4:3 IMF = intermittent fasting with 3 nonconsecutive fast days per week; BMI = body mass index; DCR = daily caloric restriction; HDL = high-density lipoprotein; HOMA-IR = homeostatic model assessment for insulin resistance; LDL = low-density lipoprotein; MVPA = moderate to vigorous physical activity.

*

Results are estimates (95% CIs) from a linear mixed-effects model with time (0 or 12 months), randomized group (4:3 IMF or DCR), and the interaction between time and randomized group as dependent variables, with unstructured covariance using an intention-to-treat analysis. To convert cholesterol values to millimoles per liter, multiply by 0.0259. To convert triglyceride values to millimoles per liter, multiply by 0.0113. To convert glucose values to millimoles per liter, multiply by 0.0555.

Energy Intake and PA Adherence

Participants in the 4:3 IMF group showed greater percentage caloric restriction than those in the DCR group over the initial 6 months of the intervention (−14.25% [CI, −17.21% to −11.28%] vs. −10.20% [CI, −12.67% to −7.74%]) and over the entire 12-month intervention (−9.75% [CI, −12.83% to −6.68%] vs. −5.64% [CI, −8.04% to −3.24%]). However, both groups were below the targeted weekly energy deficit of 34.3%. Similarly, the 4:3 IMF group showed greater reductions in self-reported energy intake than the DCR group (Figure 3). Among 4:3 IMF participants, there was lower self-reported energy intake on fast versus nonfast days (Figure 3). Additional self-reported energy intake data are provided in the Supplement. There were no differences between the 4:3 IMF and DCR groups in changes in percentage of calories from fat (−1.5% [CI, −3.2% to 0.3%] vs. −1.6% [CI, −3.4% to 0.3%]), carbohydrates (−2.7% [CI, −4.8% to 0.5%] vs. −0.7% [CI, −3.0% to 1.6%]), or protein (3.6% [CI, 2.3% to 4.8%] vs. 3.6% [CI, 2.3% to 4.9%]) at 12 months. The 4:3 IMF group showed a greater improvement in Binge Eating Scale scores than the DCR group at 12 months (Table 2; Supplement Table 5). Both groups increased total MVPA and steps, with no between-group differences at 12 months (Table 2; Supplement Table 5).

Figure 3.

Figure 3.

Changes in self-reported energy intake and prescribed vs. self-reported energy intake, by randomized group.

Results are from a linear mixed-effects model with unstructured covariance using an intention-to-treat analysis. Error bars indicate 95% CIs. 4:3 IMF = intermittent fasting with 3 nonconsecutive fast days per week; DCR = daily caloric restriction.

Adverse Events

There were no deaths and no protocol-related serious adverse events (Supplement Table 6, available at Annals.org). No participants withdrew from the study due to adverse events.

Discussion

We found that 4:3 IMF produced modestly superior weight loss versus DCR over 12 months in the context of a guidelines-based, high-intensity, comprehensive behavioral weight loss program.
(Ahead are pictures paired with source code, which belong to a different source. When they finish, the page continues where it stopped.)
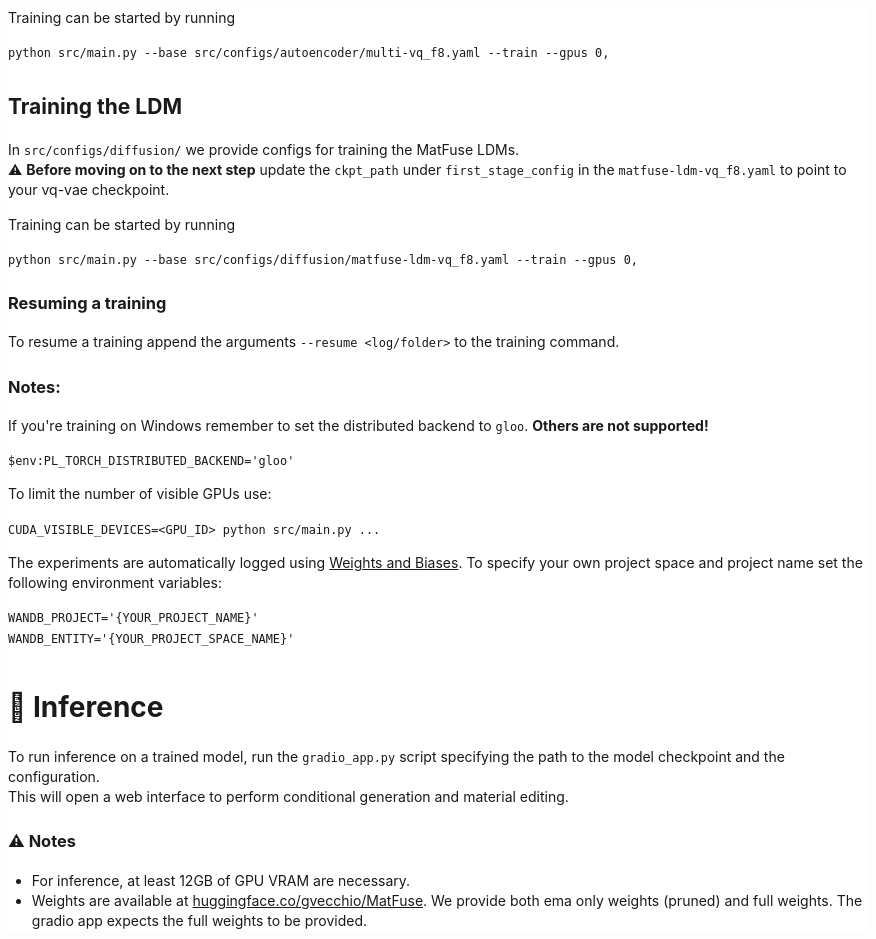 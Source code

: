 Training can be started by running

```shell
python src/main.py --base src/configs/autoencoder/multi-vq_f8.yaml --train --gpus 0,
```

## Training the LDM

In `src/configs/diffusion/` we provide configs for training the MatFuse LDMs. \
⚠️ **Before moving on to the next step** update the `ckpt_path` under `first_stage_config` in the `matfuse-ldm-vq_f8.yaml` to point to your vq-vae checkpoint.

Training can be started by running
```shell
python src/main.py --base src/configs/diffusion/matfuse-ldm-vq_f8.yaml --train --gpus 0,
```

### Resuming a training

To resume a training append the arguments `--resume <log/folder>` to the training command.

### Notes:

If you're training on Windows remember to set the distributed backend to `gloo`. **Others are not supported!**

```shell
$env:PL_TORCH_DISTRIBUTED_BACKEND='gloo'
```

To limit the number of visible GPUs use: 

```shell
CUDA_VISIBLE_DEVICES=<GPU_ID> python src/main.py ...
```

The experiments are automatically logged using [Weights and Biases](https://wandb.ai/site).
To specify your own project space and project name set the following environment variables:

```shell
WANDB_PROJECT='{YOUR_PROJECT_NAME}'
WANDB_ENTITY='{YOUR_PROJECT_SPACE_NAME}'
```

# 🧪 Inference

To run inference on a trained model, run the `gradio_app.py` script specifying the path to the model checkpoint and the configuration. \
This will open a web interface to perform conditional generation and material editing.

### ⚠️ Notes
- For inference, at least 12GB of GPU VRAM are necessary.
- Weights are available at [huggingface.co/gvecchio/MatFuse](https://huggingface.co/gvecchio/MatFuse). We provide both ema only weights (pruned) and full weights. The gradio app expects the full weights to be provided.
Objectively measured percentage caloric restriction was greater in the 4:3 IMF group than the DCR group, and there was no between-group difference in change in total MVPA, suggesting that differences in weight loss may have been due to greater adherence to 4:3 IMF versus DCR. The 4:3 IMF paradigm was well tolerated, and attrition was lower in this group (19.0%) than the DCR group (29.6%).
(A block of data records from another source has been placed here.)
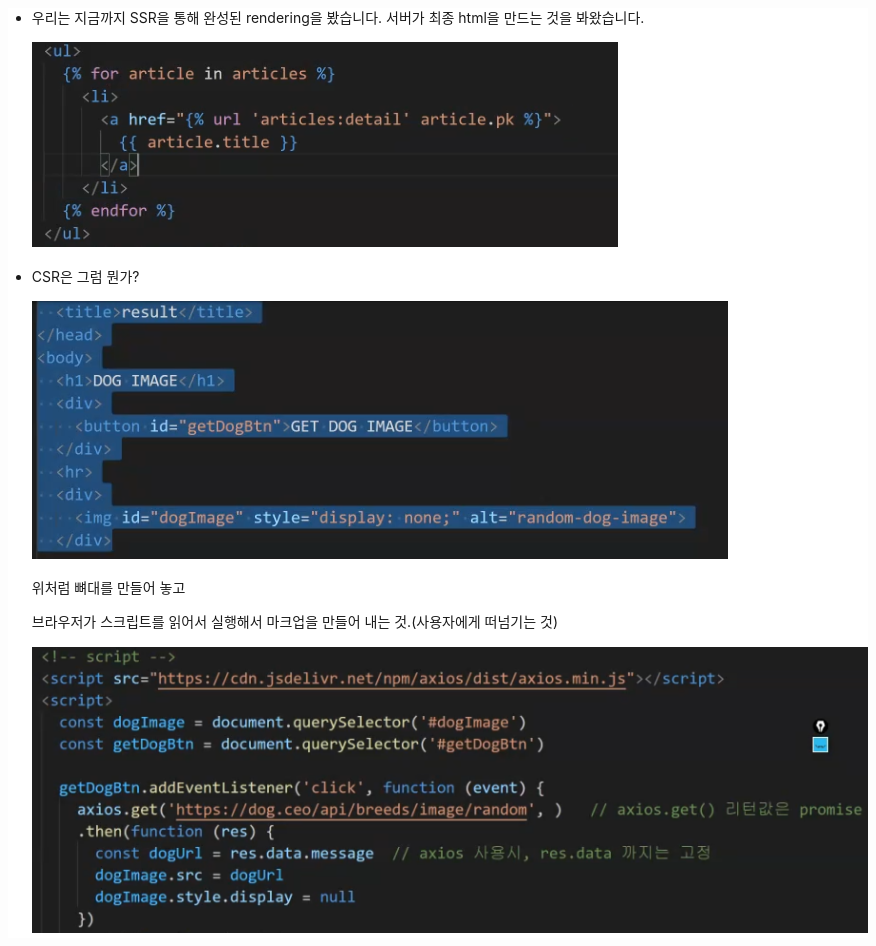   - 우리는 지금까지 SSR을 통해 완성된 rendering을 봤습니다. 서버가 최종 html을 만드는 것을 봐왔습니다.

    ![image-20210506103129444](04_vue.js.assets/image-20210506103129444.png)

  - CSR은 그럼 뭔가?

    ![image-20210506103224036](04_vue.js.assets/image-20210506103224036.png)

    위처럼 뼈대를 만들어 놓고

    브라우저가 스크립트를 읽어서 실행해서 마크업을 만들어 내는 것.(사용자에게 떠넘기는 것)

    ![image-20210506103314357](04_vue.js.assets/image-20210506103314357.png)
Alternative patterns of restricting dietary energy intake for weight loss are gaining attention due to the difficulty of adhering to a reduced-calorie diet on a daily basis. An appealing feature of IMF is that dieters do not have to focus on counting calories and restricting intake every day as they do with DCR (21). Furthermore, the periodic nature of fasting may mitigate the constant hunger associated with DCR (5). Although objectively measured adherence to targeted energy deficit (percentage caloric restriction from baseline) was below the target of 34.3% in both groups, 4:3 IMF showed greater percentage caloric restriction over the 12-month intervention compared with DCR. This suggests that, on average, 4:3 IMF may be more sustainable over 1 year than DCR. However, weight loss varied in both groups. Future studies should evaluate biological and behavioral predictors of response to both 4:3 IMF and DCR to provide insight for personalization of dietary recommendations for weight loss.
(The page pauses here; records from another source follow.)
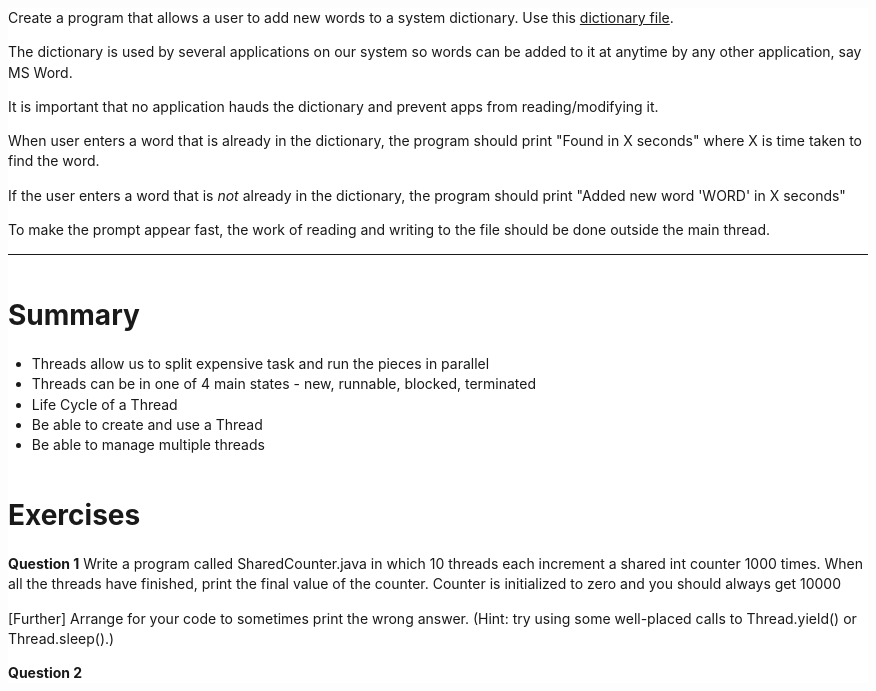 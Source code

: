 
Create a program that allows a user to add new words to a system dictionary. Use this [dictionary file](dictionary.txt).

The dictionary is used by several applications on our system so words can be added to it at anytime by any other application, say MS Word.

It is important that no application hauds the dictionary and prevent apps from reading/modifying it.

When user enters a word that is already in the dictionary, the program should print "Found in X seconds" where X is time taken to find the word.

If the user enters a word that is *not* already in the dictionary, the program should print "Added new word 'WORD' in X seconds"

To make the prompt appear fast, the work of reading and writing to the file should be done outside the main thread.

---


# Summary

* Threads allow us to split expensive task and run the pieces in parallel
* Threads can be in one of 4 main states - new, runnable, blocked, terminated
* Life Cycle of a Thread
* Be able to create and use a Thread
* Be able to manage multiple threads


# Exercises

**Question 1**
Write a program called SharedCounter.java in which 10 threads each increment a shared int counter 1000 times. When all the threads have finished, print the final value of the counter. Counter is initialized to zero and you should always get 10000 

[Further] Arrange for your code to sometimes print the wrong answer. (Hint: try using some well-placed calls to Thread.yield() or Thread.sleep().)


**Question 2**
In contrast to the 2.89 kg greater weight loss observed in the 4:3 IMF group in the current study, prior randomized trials of isocaloric IMF versus DCR have shown no between-group differences in weight loss at 12 months (610). One factor that may explain this difference is the IMF dietary paradigm. Most previous long-term studies have evaluated a 5:2 IMF paradigm (69); however, paradigms involving 2 fast days per week may be insufficient to enhance weight loss over DCR. Of note, a prior 12-month randomized trial comparing isocaloric ADF versus DCR also found no difference in weight loss at 12 months (10). In that study, ADF alternated between 75% and 125% energy intake on “fast” and “feast” days, respectively, during a 6-month weight loss phase and between 50% and 150% energy intake on “fast” and “feast” days, respectively, during a subsequent 6-month maintenance phase. The diet diary data from that trial suggested that many ADF participants converted to de facto DCR, with little difference in energy intake between “fast” and “feast” days. In contrast, the pattern of energy intake from diet diaries in our trial showed adherence to distinct fast and nonfast days. The flexibility of the 4:3 IMF paradigm (in which participants can select the 3 nonconsecutive days on which to fast each week) may have enhanced dietary adherence and weight loss compared with a more rigid ADF paradigm (10).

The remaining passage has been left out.